- Your goal -
Filter the entries below down to the lines that hold "bookmark".

- Source records -
════════════════

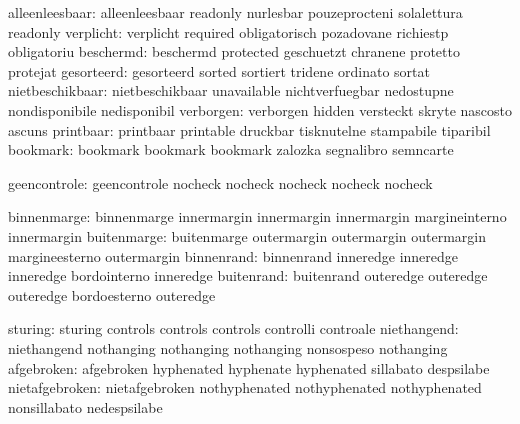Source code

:            alleenleesbaar: alleenleesbaar            readonly
                           nurlesbar                 pouzeprocteni
                           solalettura               readonly
                verplicht: verplicht                 required
                           obligatorisch             pozadovane
                           richiestp                 obligatoriu
                beschermd: beschermd                 protected
                           geschuetzt                chranene
                           protetto                  protejat
               gesorteerd: gesorteerd                sorted
                           sortiert                  tridene
                           ordinato                  sortat
          nietbeschikbaar: nietbeschikbaar           unavailable
                           nichtverfuegbar           nedostupne
                           nondisponibile            nedisponibil
                verborgen: verborgen                 hidden
                           versteckt                 skryte
                           nascosto                  ascuns
                printbaar: printbaar                 printable
                           druckbar                  tisknutelne
                           stampabile                tiparibil
                 bookmark: bookmark                  bookmark
                           bookmark                  zalozka
                           segnalibro                semncarte

geencontrole: geencontrole  nocheck
              nocheck       nocheck
              nocheck       nocheck


              binnenmarge: binnenmarge               innermargin
                           innermargin               innermargin
                           margineinterno            innermargin
              buitenmarge: buitenmarge               outermargin
                           outermargin               outermargin
                           margineesterno            outermargin
               binnenrand: binnenrand                inneredge
                           inneredge                 inneredge
                           bordointerno              inneredge
               buitenrand: buitenrand                outeredge
                           outeredge                 outeredge
                           bordoesterno              outeredge

                  sturing: sturing                   controls
                           controls                  controls
                           controlli                 controale
              niethangend: niethangend               nothanging
                           nothanging                nothanging
                           nonsospeso                nothanging
               afgebroken: afgebroken                hyphenated
                           hyphenate                 hyphenated
                           sillabato                 despsilabe
           nietafgebroken: nietafgebroken            nothyphenated
                           nothyphenated             nothyphenated
                           nonsillabato              nedespsilabe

════════════════

- Response for this exercise -
                 bookmark: bookmark                  bookmark
                           bookmark                  zalozka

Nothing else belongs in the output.